Alternation of Cerebellum Regions and Its Potential Impact

Cerebellum Regions	Experimental Results	Cerebellum Functions	Anticipate Effects
Superior temporal gyrus	PG <CG	Information processing, language comprehension and perception, and associated with ocular diseases	Auditory aphasia, reflect intraocular inflammation and visual impairment
Sixth area of cerebellum	PG <CG	Motor learning and memory, cardiovascular activities, emotional processing	Social and emotional problems
Middle temporal gyrus	PG <CG	Auditory information processing and language function, affective information processing	Aphasia and mental disorders, including depression and anxiety
Orbital inferior frontal gyrus	PG <CG	Processing of pitch and duration information	Alzheimer's disease
Middle cingulum gyrus	PG <CG	Manage emotion, cognition, and movement, and integrate visual information	Affective and cognitive dysfunction, visual function abnormals
Lenticular putamen	PG >CG	Relay points in the extrapyramidal pathway	Motor and sensory dysfunction, such as Parkinson’s disease
Thalamus	PG <CG	Sensory processing, memory function, emotion associated with visual function	Emotional problems, endocrine disease and visual dysfunction
Precuneus	PG <CG	Associated with many high levels of cognitive function	Movement and sensory impairment.

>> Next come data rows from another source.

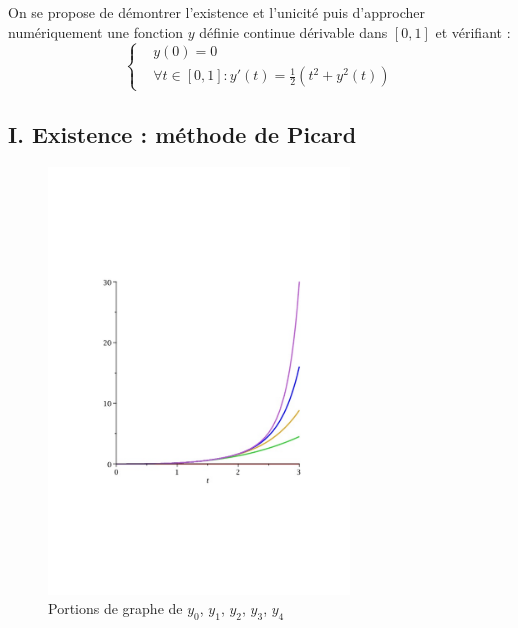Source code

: On se propose de démontrer l'existence et l'unicité puis d'approcher numériquement une fonction $y$ définie continue dérivable dans $[0,1]$ et vérifiant :
\begin{displaymath}
\left\lbrace \begin{aligned}
 & y(0) = 0 \\
 & \forall t\in [0,1] : y'(t) = \frac{1}{2}\left( t^2 + y^2(t)\right) 
\end{aligned}
\right. 
\end{displaymath}
\subsection*{I. Existence : méthode de Picard}
\begin{figure}[ht]
 \centering
 \includegraphics[width=8cm]{Eapprox1_1.pdf}
 \caption{Portions de graphe de $y_0$, $y_1$, $y_2$, $y_3$, $y_4$}
 \label{fig:Eapprox1_1}
\end{figure}

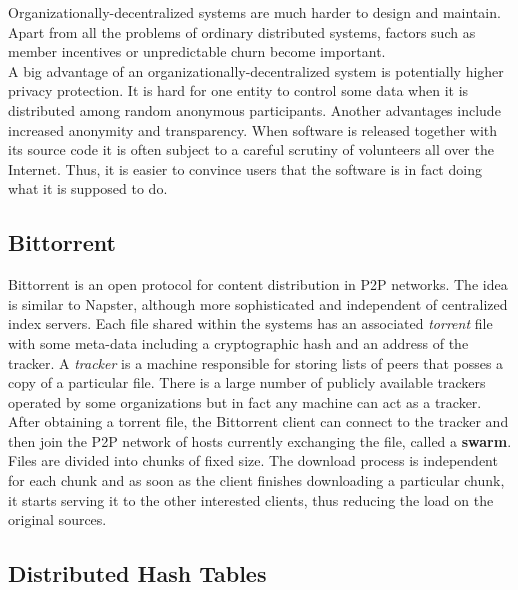 \documentclass{pracamgren}
\begin{document}
Organizationally-decentralized systems are much harder to design and maintain. Apart from all the problems of ordinary distributed systems, factors such as member incentives or unpredictable churn become important.\\

A big advantage of an organizationally-decentralized system is potentially higher privacy protection. It is hard for one entity to control some data when it is distributed among random anonymous participants.
Another advantages include increased anonymity and transparency. When software is released together with its source code it is often subject to a careful scrutiny of volunteers all over the Internet. Thus, it is easier to convince users that the software is in fact doing what it is supposed to do.\\

\subsection{Bittorrent}

Bittorrent \cite{bittorrent} is an open protocol for content distribution in P2P networks. The idea is similar to Napster, although more sophisticated and independent of centralized index servers. Each file shared within the systems has an associated {\it torrent} file with some meta-data including a cryptographic hash and an address of the tracker. A {\it tracker} is a machine responsible for storing lists of peers that posses a copy of a particular file. There is a large number of publicly available trackers operated by some organizations but in fact any machine can act as a tracker.\\

After obtaining a torrent file, the Bittorrent client can connect to the tracker and then join the P2P network of hosts currently exchanging the file, called a {\bf swarm}. Files are divided into chunks of fixed size. The download process is independent for each chunk and as soon as the client finishes downloading a particular chunk, it starts serving it to the other interested clients, thus reducing the load on the original sources.\\

\subsection{Distributed Hash Tables}
\end{document}
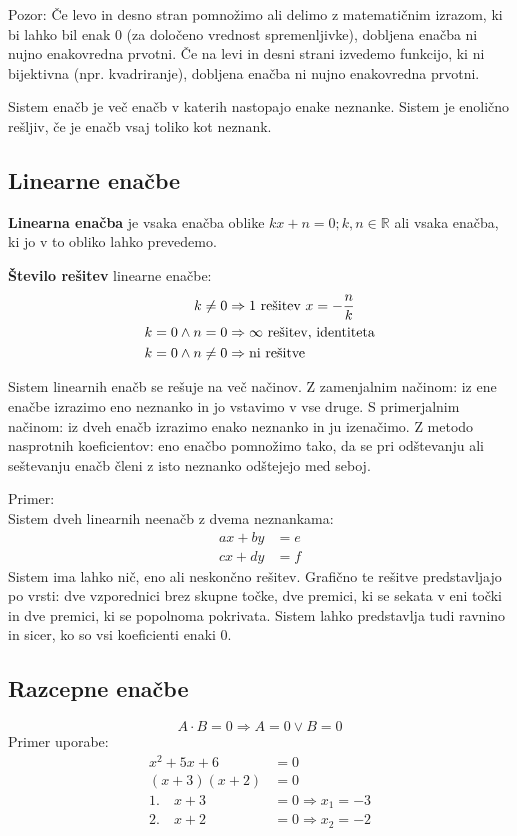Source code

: \documentclass[a4paper,oneside,12pt,fleqn]{article}
\def\R{\ensuremath{\mathbb R}}
\newcommand\krat\cdot
\renewcommand\implies\Rightarrow
\numberwithin{equation}{section}
\begin{document}
Pozor: Če levo in desno stran pomnožimo ali delimo z matematičnim izrazom, ki bi lahko bil
enak 0 (za določeno vrednost spremenljivke), dobljena enačba ni nujno enakovredna prvotni.
Če na levi in desni strani izvedemo funkcijo, ki ni bijektivna (npr. kvadriranje),
dobljena enačba ni nujno enakovredna prvotni.

Sistem enačb je več enačb v katerih nastopajo enake neznanke. Sistem je enolično rešljiv,
če je enačb vsaj toliko kot neznank.

\subsection{Linearne enačbe}
\label{sec:enac:lin}
\textbf{Linearna enačba} je vsaka enačba oblike $kx + n = 0; k, n \in \R$ ali vsaka enačba, ki jo v to
obliko lahko prevedemo.

\textbf{Število rešitev} linearne enačbe:
\begin{align*}
  k \neq 0 &\implies \textnormal{1 rešitev } x = -\frac{n}{k} \\
  k = 0 \land n = 0 &\implies \infty \textnormal{ rešitev, identiteta} \\
  k = 0 \land n \neq 0 &\implies \textnormal{ni rešitve}
\end{align*}

Sistem linearnih enačb se rešuje na več načinov. Z zamenjalnim načinom: iz ene enačbe
izrazimo eno neznanko in jo vstavimo v vse druge. S primerjalnim načinom: iz dveh enačb
izrazimo enako neznanko in ju izenačimo. Z metodo
nasprotnih koeficientov: eno enačbo pomnožimo tako, da se pri odštevanju ali seštevanju
enačb členi z isto neznanko odštejejo med seboj.

Primer:\\
Sistem dveh linearnih neenačb z dvema neznankama:
\begin{align*}
  ax + by &= e \\
  cx + dy &= f
\end{align*}
Sistem ima lahko nič, eno ali neskončno rešitev. Grafično te rešitve predstavljajo po
vrsti: dve vzporednici brez skupne točke, dve premici, ki se sekata v eni točki in dve
premici, ki se popolnoma pokrivata. Sistem lahko predstavlja tudi ravnino in sicer, ko so
vsi koeficienti enaki 0.

\subsection{Razcepne enačbe}
\label{sec:enac:razc}
\[ A \krat B = 0 \implies A = 0 \lor B = 0 \]
Primer uporabe:
\begin{align*}
  x^2 +5x + 6 &= 0 \\
  (x+3)(x+2) &= 0 \\
  1.\quad x + 3 &= 0 \implies x_1 = -3 \\
  2.\quad x + 2 &= 0 \implies x_2 = -2
\end{align*}
\end{document}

Abbreviations: PG, patient group; CG, control group.

Figure 8

Relationship between VBM and clinical manifestation of PDR. Retinal under the condition of ischemia and hypoxia promoted neovascularization and hemorrhage, further result in alterations of retinal thickness and cerebellum activity.

Conclusion

In our study, we found abnormalities in GMV and WMV in patients with DR. These findings promote understanding of the impact of DR on the whole visual pathway in terms of substantial morphological alterations, and provide new insight for exploration of the occurrence and development of DR and its pathophysiology.